TASK INSTRUCTIONS -> A faithful, word-for-word transcription of all the data is what is needed.

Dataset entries
········

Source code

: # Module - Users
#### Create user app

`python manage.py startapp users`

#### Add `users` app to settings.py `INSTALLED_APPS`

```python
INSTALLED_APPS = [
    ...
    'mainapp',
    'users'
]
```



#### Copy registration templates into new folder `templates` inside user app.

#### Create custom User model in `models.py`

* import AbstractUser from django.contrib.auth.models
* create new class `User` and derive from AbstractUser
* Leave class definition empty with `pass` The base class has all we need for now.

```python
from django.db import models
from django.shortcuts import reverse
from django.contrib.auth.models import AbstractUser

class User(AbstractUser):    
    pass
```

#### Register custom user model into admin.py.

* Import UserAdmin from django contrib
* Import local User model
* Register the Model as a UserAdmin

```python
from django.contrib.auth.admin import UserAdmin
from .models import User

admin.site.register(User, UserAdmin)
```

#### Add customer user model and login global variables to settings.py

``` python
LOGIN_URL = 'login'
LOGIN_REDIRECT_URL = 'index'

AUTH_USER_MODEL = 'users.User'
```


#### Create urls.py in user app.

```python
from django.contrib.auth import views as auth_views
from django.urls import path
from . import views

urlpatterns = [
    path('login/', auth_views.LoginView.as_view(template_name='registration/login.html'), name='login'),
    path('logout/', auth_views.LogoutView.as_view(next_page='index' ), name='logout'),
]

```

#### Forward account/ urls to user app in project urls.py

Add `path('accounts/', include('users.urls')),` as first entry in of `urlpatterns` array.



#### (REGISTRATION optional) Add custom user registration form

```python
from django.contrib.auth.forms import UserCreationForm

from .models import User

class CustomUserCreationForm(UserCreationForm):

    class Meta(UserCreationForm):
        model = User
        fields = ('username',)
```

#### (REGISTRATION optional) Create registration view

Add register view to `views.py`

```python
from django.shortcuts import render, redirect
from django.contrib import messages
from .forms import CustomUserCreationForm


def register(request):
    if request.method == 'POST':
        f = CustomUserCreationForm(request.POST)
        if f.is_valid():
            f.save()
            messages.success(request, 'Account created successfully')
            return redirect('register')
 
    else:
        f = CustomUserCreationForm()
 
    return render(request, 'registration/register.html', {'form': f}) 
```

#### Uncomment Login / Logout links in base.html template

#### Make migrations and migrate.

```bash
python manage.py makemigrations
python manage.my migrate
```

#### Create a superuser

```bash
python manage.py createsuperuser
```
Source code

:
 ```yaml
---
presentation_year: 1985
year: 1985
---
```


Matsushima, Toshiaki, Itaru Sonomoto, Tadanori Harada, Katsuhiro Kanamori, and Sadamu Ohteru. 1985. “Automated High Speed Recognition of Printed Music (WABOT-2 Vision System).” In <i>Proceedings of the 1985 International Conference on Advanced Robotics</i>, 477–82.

········

OUTPUT FOR THIS TASK ->
Source code

: # Module - Users
#### Create user app

`python manage.py startapp users`

#### Add `users` app to settings.py `INSTALLED_APPS`

```python
INSTALLED_APPS = [
    ...
    'mainapp',
    'users'
]
```



#### Copy registration templates into new folder `templates` inside user app.

#### Create custom User model in `models.py`

* import AbstractUser from django.contrib.auth.models
* create new class `User` and derive from AbstractUser
* Leave class definition empty with `pass` The base class has all we need for now.

```python
from django.db import models
from django.shortcuts import reverse
from django.contrib.auth.models import AbstractUser

class User(AbstractUser):    
    pass
```

#### Register custom user model into admin.py.

* Import UserAdmin from django contrib
* Import local User model
* Register the Model as a UserAdmin

```python
from django.contrib.auth.admin import UserAdmin
from .models import User

admin.site.register(User, UserAdmin)
```

#### Add customer user model and login global variables to settings.py

``` python
LOGIN_URL = 'login'
LOGIN_REDIRECT_URL = 'index'

AUTH_USER_MODEL = 'users.User'
```


#### Create urls.py in user app.

```python
from django.contrib.auth import views as auth_views
from django.urls import path
from . import views

urlpatterns = [
    path('login/', auth_views.LoginView.as_view(template_name='registration/login.html'), name='login'),
    path('logout/', auth_views.LogoutView.as_view(next_page='index' ), name='logout'),
]

```

#### Forward account/ urls to user app in project urls.py

Add `path('accounts/', include('users.urls')),` as first entry in of `urlpatterns` array.



#### (REGISTRATION optional) Add custom user registration form

```python
from django.contrib.auth.forms import UserCreationForm

from .models import User

class CustomUserCreationForm(UserCreationForm):

    class Meta(UserCreationForm):
        model = User
        fields = ('username',)
```

#### (REGISTRATION optional) Create registration view

Add register view to `views.py`

```python
from django.shortcuts import render, redirect
from django.contrib import messages
from .forms import CustomUserCreationForm


def register(request):
    if request.method == 'POST':
        f = CustomUserCreationForm(request.POST)
        if f.is_valid():
            f.save()
            messages.success(request, 'Account created successfully')
            return redirect('register')
 
    else:
        f = CustomUserCreationForm()
 
    return render(request, 'registration/register.html', {'form': f}) 
```

#### Uncomment Login / Logout links in base.html template

#### Make migrations and migrate.

```bash
python manage.py makemigrations
python manage.my migrate
```

#### Create a superuser

```bash
python manage.py createsuperuser
```
Source code

:
 ```yaml
---
presentation_year: 1985
year: 1985
---
```


Matsushima, Toshiaki, Itaru Sonomoto, Tadanori Harada, Katsuhiro Kanamori, and Sadamu Ohteru. 1985. “Automated High Speed Recognition of Printed Music (WABOT-2 Vision System).” In <i>Proceedings of the 1985 International Conference on Advanced Robotics</i>, 477–82.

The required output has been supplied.